Study on the superposition effect of stress waves and crack propagation law between blastholes at different angles

Abstract

The drilling and blasting method is extensively employed in various industries such as mining and infrastructure construction. In the majority of blasting operations, strip-charges are predominantly utilized, while blastholes often exhibit an angled orientation in practical engineering scenarios. To investigate the stress wave superposition effect and the crack propagation law among blastholes at varying angles, this study employs a high-speed digital image correlation system to conduct blasting model experiments. The results indicate that: the fractal dimension of the crack propagation trajectory decreases progressively as the angle increases. the von Mises strain-time curve of the specimen initially increases and then decreases.
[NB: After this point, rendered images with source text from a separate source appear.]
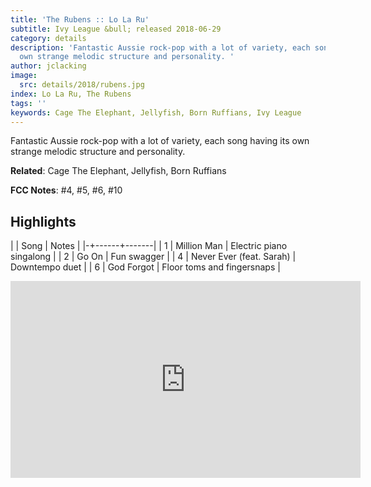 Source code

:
 ```yaml
---
title: 'The Rubens :: Lo La Ru'
subtitle: Ivy League &bull; released 2018-06-29
category: details
description: 'Fantastic Aussie rock-pop with a lot of variety, each song having its
  own strange melodic structure and personality. '
author: jclacking
image:
  src: details/2018/rubens.jpg
index: Lo La Ru, The Rubens
tags: ''
keywords: Cage The Elephant, Jellyfish, Born Ruffians, Ivy League
---
```

Fantastic Aussie rock-pop with a lot of variety, each song having its own strange melodic structure and personality. <!--more-->

**Related**: Cage The Elephant, Jellyfish, Born Ruffians

**FCC Notes**: #4, #5, #6, #10

## Highlights

| | Song | Notes |
|-+------+-------|
| 1 | Million Man | Electric piano singalong |
| 2 | Go On | Fun swagger |
| 4 | Never Ever (feat. Sarah) | Downtempo duet |
| 6 | God Forgot | Floor toms and fingersnaps |

<div class="tlo-detail-video"><iframe width="560" height="315" src="https://www.youtube.com/embed/5RtMam-4pdg" frameborder="0" allow="autoplay; encrypted-media" allowfullscreen></iframe></div>

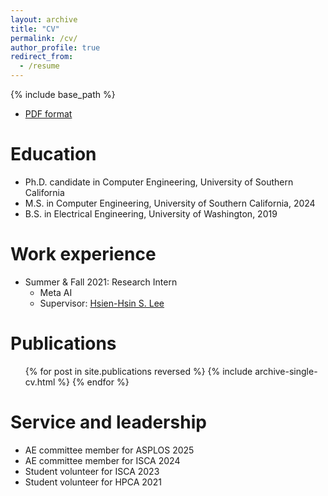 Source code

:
 ```yaml
---
layout: archive
title: "CV"
permalink: /cv/
author_profile: true
redirect_from:
  - /resume
---
```


{% include base_path %}

* [PDF format](https://iihihiuh.github.io/yongqin.github.io//files/Yongqin_Wang_CV.docx.pdf)


Education
======
* Ph.D. candidate in Computer Engineering, University of Southern California
* M.S. in Computer Engineering, University of Southern California, 2024
* B.S. in Electrical Engineering, University of Washington, 2019

Work experience
======
* Summer & Fall 2021: Research Intern
  * Meta AI
  * Supervisor: [Hsien-Hsin S. Lee](https://hsienhsinlee.github.io/)


Publications
======
  <ul>{% for post in site.publications reversed %}
    {% include archive-single-cv.html %}
  {% endfor %}</ul>
  

<!-- Teaching
======
  <ul>{% for post in site.teaching %}
    {% include archive-single-cv.html %}
  {% endfor %}</ul>
   -->

Service and leadership
======
* AE committee member for ASPLOS 2025
* AE committee member for ISCA 2024
* Student volunteer for ISCA 2023
* Student volunteer for HPCA 2021
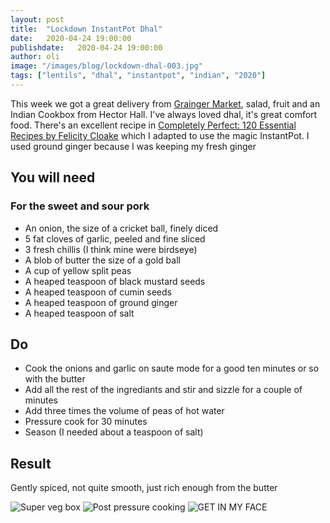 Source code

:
 ```yaml
---
layout: post
title:  "Lockdown InstantPot Dhal"
date:   2020-04-24 19:00:00
publishdate:   2020-04-24 19:00:00
author: oli
image: "/images/blog/lockdown-dhal-003.jpg"
tags: ["lentils", "dhal", "instantpot", "indian", "2020"]
---
```


This week we got a great delivery from [Grainger Market](https://shop.graingerdelivery.com/), salad, fruit and an  Indian Cookbox from Hector Hall.  I've always loved dhal, it's great comfort food.  There's an excellent recipe in [Completely Perfect: 120 Essential Recipes by Felicity Cloake](https://www.amazon.co.uk/Completely-Perfect-Essential-Recipes-Every-ebook/dp/B07FDKV94Z/ref=as_li_ss_tl?dchild=1&keywords=the+perfect+cookbook&qid=1587827040&sr=8-6&linkCode=ll1&tag=wwwcoldclimat-21&linkId=fd3182b6927783c5bfaf709fba7464ec&language=en_GB)  which I adapted to use the magic InstantPot.  I used ground ginger because I was keeping my fresh ginger

## You will need

### For the sweet and sour pork

* An onion, the size of a cricket ball, finely diced
* 5 fat cloves of garlic, peeled and fine sliced
* 3 fresh chillis (I think mine were birdseye)
* A blob of butter the size of a gold ball
* A cup of yellow split peas
* A heaped teaspoon of black mustard seeds
* A heaped teaspoon of cumin seeds
* A heaped teaspoon of ground ginger
* A heaped teaspoon of salt




## Do

* Cook the onions and garlic on saute mode for a good ten minutes or so with the butter
* Add all the rest of the ingrediants and stir and sizzle for a couple of minutes
* Add three times the volume of peas of hot water
* Pressure cook for 30 minutes
* Season (I needed about a teaspoon of salt)

## Result

Gently spiced, not quite smooth, just rich enough from the butter



![Super veg box](/images/blog/lockdown-dhal-001.jpg)
![Post pressure cooking](/images/blog/lockdown-dhal-002.jpg)
![GET IN MY FACE](/images/blog/lockdown-dhal-003.jpg)
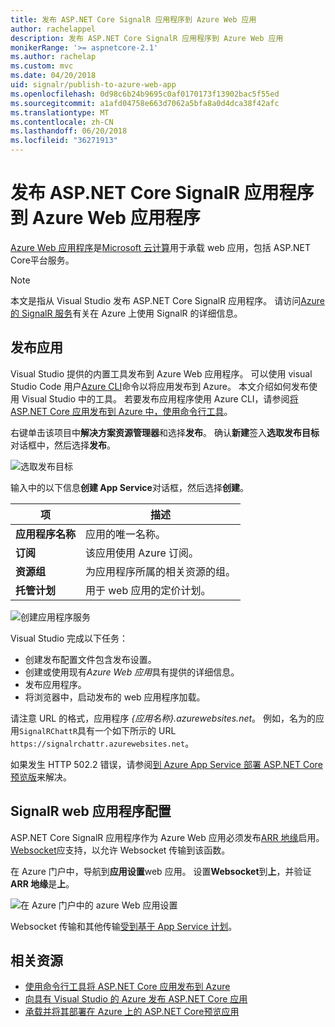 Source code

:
 ```yaml
---
title: 发布 ASP.NET Core SignalR 应用程序到 Azure Web 应用
author: rachelappel
description: 发布 ASP.NET Core SignalR 应用程序到 Azure Web 应用
monikerRange: '>= aspnetcore-2.1'
ms.author: rachelap
ms.custom: mvc
ms.date: 04/20/2018
uid: signalr/publish-to-azure-web-app
ms.openlocfilehash: 0d98c6b24b9695c0af0170173f13902bac5f55ed
ms.sourcegitcommit: a1afd04758e663d7062a5bfa8a0d4dca38f42afc
ms.translationtype: MT
ms.contentlocale: zh-CN
ms.lasthandoff: 06/20/2018
ms.locfileid: "36271913"
---
```

# <a name="publish-an-aspnet-core-signalr-app-to-an-azure-web-app"></a>发布 ASP.NET Core SignalR 应用程序到 Azure Web 应用程序

[Azure Web 应用程序](/azure/app-service/app-service-web-overview)是[Microsoft 云计算](https://azure.microsoft.com/)用于承载 web 应用，包括 ASP.NET Core平台服务。

> [!NOTE]
> 本文是指从 Visual Studio 发布 ASP.NET Core SignalR 应用程序。 请访问[Azure 的 SignalR 服务](https://azure.microsoft.com/en-gb/services/signalr-service?)有关在 Azure 上使用 SignalR 的详细信息。

## <a name="publish-the-app"></a>发布应用

Visual Studio 提供的内置工具发布到 Azure Web 应用程序。 可以使用 visual Studio Code 用户[Azure CLI](/cli/azure)命令以将应用发布到 Azure。 本文介绍如何发布使用 Visual Studio 中的工具。 若要发布应用程序使用 Azure CLI，请参阅[将 ASP.NET Core 应用发布到 Azure 中，使用命令行工具](xref:tutorials/publish-to-azure-webapp-using-cli)。

右键单击该项目中**解决方案资源管理器**和选择**发布**。 确认**新建**签入**选取发布目标**对话框中，然后选择**发布**。

![选取发布目标](publish-to-azure-web-app/_static/pick-publish-target-dialog.png)

输入中的以下信息**创建 App Service**对话框，然后选择**创建**。

| 项 | 描述 |
| ---- | ----------- |
| **应用程序名称** | 应用的唯一名称。 |
| **订阅** | 该应用使用 Azure 订阅。 |
| **资源组** | 为应用程序所属的相关资源的组。  |
| **托管计划** | 用于 web 应用的定价计划。 |

![创建应用程序服务](publish-to-azure-web-app/_static/create-app-service-dialog.png)

Visual Studio 完成以下任务：

* 创建发布配置文件包含发布设置。
* 创建或使用现有*Azure Web 应用*具有提供的详细信息。
* 发布应用程序。
* 将浏览器中，启动发布的 web 应用程序加载。

请注意 URL 的格式，应用程序 *{应用名称}.azurewebsites.net*。 例如，名为的应用`SignalRChattR`具有一个如下所示的 URL `https://signalrchattr.azurewebsites.net`。

如果发生 HTTP 502.2 错误，请参阅[到 Azure App Service 部署 ASP.NET Core 预览版](xref:host-and-deploy/azure-apps/index)来解决。

## <a name="configure-signalr-web-app"></a>SignalR web 应用程序配置

ASP.NET Core SignalR 应用程序作为 Azure Web 应用必须发布[ARR 地缘](https://en.wikipedia.org/wiki/Application_Request_Routing)启用。 [Websocket](xref:fundamentals/websockets)应支持，以允许 Websocket 传输到该函数。

在 Azure 门户中，导航到**应用设置**web 应用。 设置**Websocket**到**上**，并验证**ARR 地缘**是**上**。

![在 Azure 门户中的 azure Web 应用设置](publish-to-azure-web-app/_static/azure-web-app-settings.png)

 Websocket 传输和其他传输[受到基于 App Service 计划](/azure/azure-subscription-service-limits#app-service-limits)。

## <a name="related-resources"></a>相关资源

* [使用命令行工具将 ASP.NET Core 应用发布到 Azure](xref:tutorials/publish-to-azure-webapp-using-cli?tabs=windows)
* [向具有 Visual Studio 的 Azure 发布 ASP.NET Core 应用](xref:tutorials/publish-to-azure-webapp-using-vs)
* [承载并将其部署在 Azure 上的 ASP.NET Core预览应用](xref:host-and-deploy/azure-apps/index#deploy-aspnet-core-preview-release-to-azure-app-service)

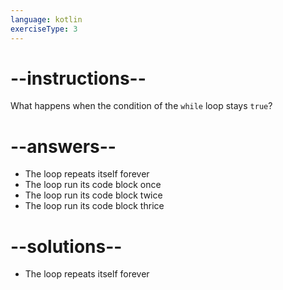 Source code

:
 ```yaml
---
language: kotlin
exerciseType: 3
---
```


# --instructions--

What happens when the condition of the `while` loop stays `true`?

# --answers--

- The loop repeats itself forever
- The loop run its code block once
- The loop run its code block twice
- The loop run its code block thrice

# --solutions--

- The loop repeats itself forever
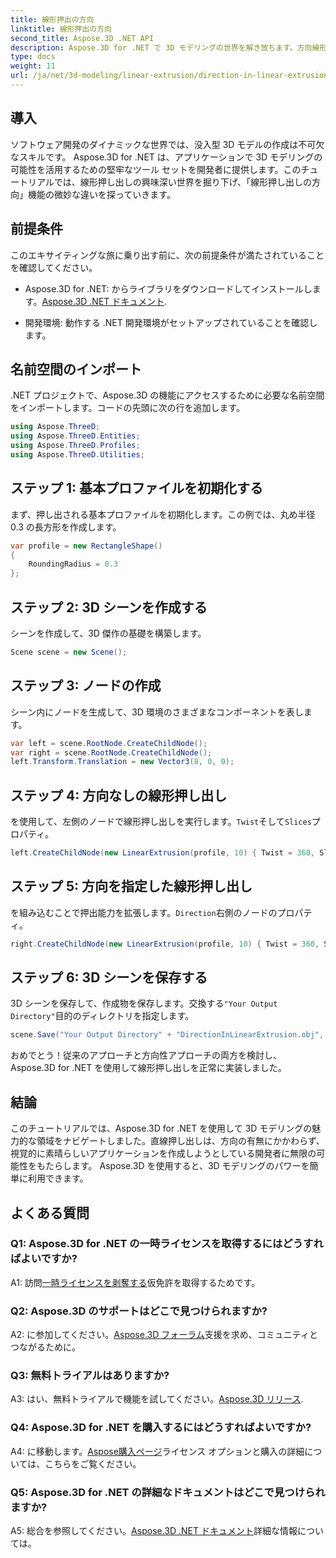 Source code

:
 ```yaml
---
title: 線形押出の方向
linktitle: 線形押出の方向
second_title: Aspose.3D .NET API
description: Aspose.3D for .NET で 3D モデリングの世界を解き放ちます。方向線形押し出しを学び、創造性を高め、没入型アプリケーションを簡単に作成します。
type: docs
weight: 11
url: /ja/net/3d-modeling/linear-extrusion/direction-in-linear-extrusion/
---
```

## 導入

ソフトウェア開発のダイナミックな世界では、没入型 3D モデルの作成は不可欠なスキルです。 Aspose.3D for .NET は、アプリケーションで 3D モデリングの可能性を活用するための堅牢なツール セットを開発者に提供します。このチュートリアルでは、線形押し出しの興味深い世界を掘り下げ、「線形押し出しの方向」機能の微妙な違いを探っていきます。

## 前提条件

このエキサイティングな旅に乗り出す前に、次の前提条件が満たされていることを確認してください。

-  Aspose.3D for .NET: からライブラリをダウンロードしてインストールします。[Aspose.3D .NET ドキュメント](https://reference.aspose.com/3d/net/).

- 開発環境: 動作する .NET 開発環境がセットアップされていることを確認します。

## 名前空間のインポート

.NET プロジェクトで、Aspose.3D の機能にアクセスするために必要な名前空間をインポートします。コードの先頭に次の行を追加します。

```csharp
using Aspose.ThreeD;
using Aspose.ThreeD.Entities;
using Aspose.ThreeD.Profiles;
using Aspose.ThreeD.Utilities;
```

## ステップ 1: 基本プロファイルを初期化する

まず、押し出される基本プロファイルを初期化します。この例では、丸め半径 0.3 の長方形を作成します。

```csharp
var profile = new RectangleShape()
{
    RoundingRadius = 0.3
};
```

## ステップ 2: 3D シーンを作成する

シーンを作成して、3D 傑作の基礎を構築します。

```csharp
Scene scene = new Scene();
```

## ステップ 3: ノードの作成

シーン内にノードを生成して、3D 環境のさまざまなコンポーネントを表します。

```csharp
var left = scene.RootNode.CreateChildNode();
var right = scene.RootNode.CreateChildNode();
left.Transform.Translation = new Vector3(8, 0, 0);
```

## ステップ 4: 方向なしの線形押し出し

を使用して、左側のノードで線形押し出しを実行します。`Twist`そして`Slices`プロパティ。

```csharp
left.CreateChildNode(new LinearExtrusion(profile, 10) { Twist = 360, Slices = 100 });
```

## ステップ 5: 方向を指定した線形押し出し

を組み込むことで押出能力を拡張します。`Direction`右側のノードのプロパティ。

```csharp
right.CreateChildNode(new LinearExtrusion(profile, 10) { Twist = 360, Slices = 100, Direction = new Vector3(0.3, 0.2, 1) });
```

## ステップ 6: 3D シーンを保存する

 3D シーンを保存して、作成物を保存します。交換する`"Your Output Directory"`目的のディレクトリを指定します。

```csharp
scene.Save("Your Output Directory" + "DirectionInLinearExtrusion.obj", FileFormat.WavefrontOBJ);
```

おめでとう！従来のアプローチと方向性アプローチの両方を検討し、Aspose.3D for .NET を使用して線形押し出しを正常に実装しました。

## 結論

このチュートリアルでは、Aspose.3D for .NET を使用して 3D モデリングの魅力的な領域をナビゲートしました。直線押し出しは、方向の有無にかかわらず、視覚的に素晴らしいアプリケーションを作成しようとしている開発者に無限の可能性をもたらします。 Aspose.3D を使用すると、3D モデリングのパワーを簡単に利用できます。

## よくある質問

### Q1: Aspose.3D for .NET の一時ライセンスを取得するにはどうすればよいですか?

 A1: 訪問[一時ライセンスを剥奪する](https://purchase.aspose.com/temporary-license/)仮免許を取得するためです。

### Q2: Aspose.3D のサポートはどこで見つけられますか?

 A2: に参加してください。[Aspose.3D フォーラム](https://forum.aspose.com/c/3d/18)支援を求め、コミュニティとつながるために。

### Q3: 無料トライアルはありますか?

A3: はい、無料トライアルで機能を試してください。[Aspose.3D リリース](https://releases.aspose.com/).

### Q4: Aspose.3D for .NET を購入するにはどうすればよいですか?

 A4: に移動します。[Aspose購入ページ](https://purchase.aspose.com/buy)ライセンス オプションと購入の詳細については、こちらをご覧ください。

### Q5: Aspose.3D for .NET の詳細なドキュメントはどこで見つけられますか?

 A5: 総合を参照してください。[Aspose.3D .NET ドキュメント](https://reference.aspose.com/3d/net/)詳細な情報については。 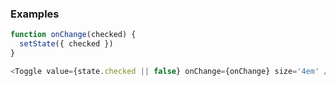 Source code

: ### Examples

```js
function onChange(checked) {
  setState({ checked })
}

<Toggle value={state.checked || false} onChange={onChange} size='4em' />
```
As the angle between the blastholes widens, the fractal dimension of the crushing zone and blasting crack among the blast borehole decreases accordingly, suppressed the blasting effect of the blasted medium. On the central axis between the two holes, the stress superposition becomes more obvious in the direction away from the initiation point, and the peak value of strain is the highest at the bottom of the blastholes. When the angle between the blastholes is 30°, the strain in the specimen takes the longest to decline from peak to valley, and the blasting stress wave sustains its influence for an extended duration, thus maximizing the use of blasting energy. Conversely, when the angle between the blastholes is 0°, the specimen experiences the shortest duration of blasting action and the least efficient energy utilization.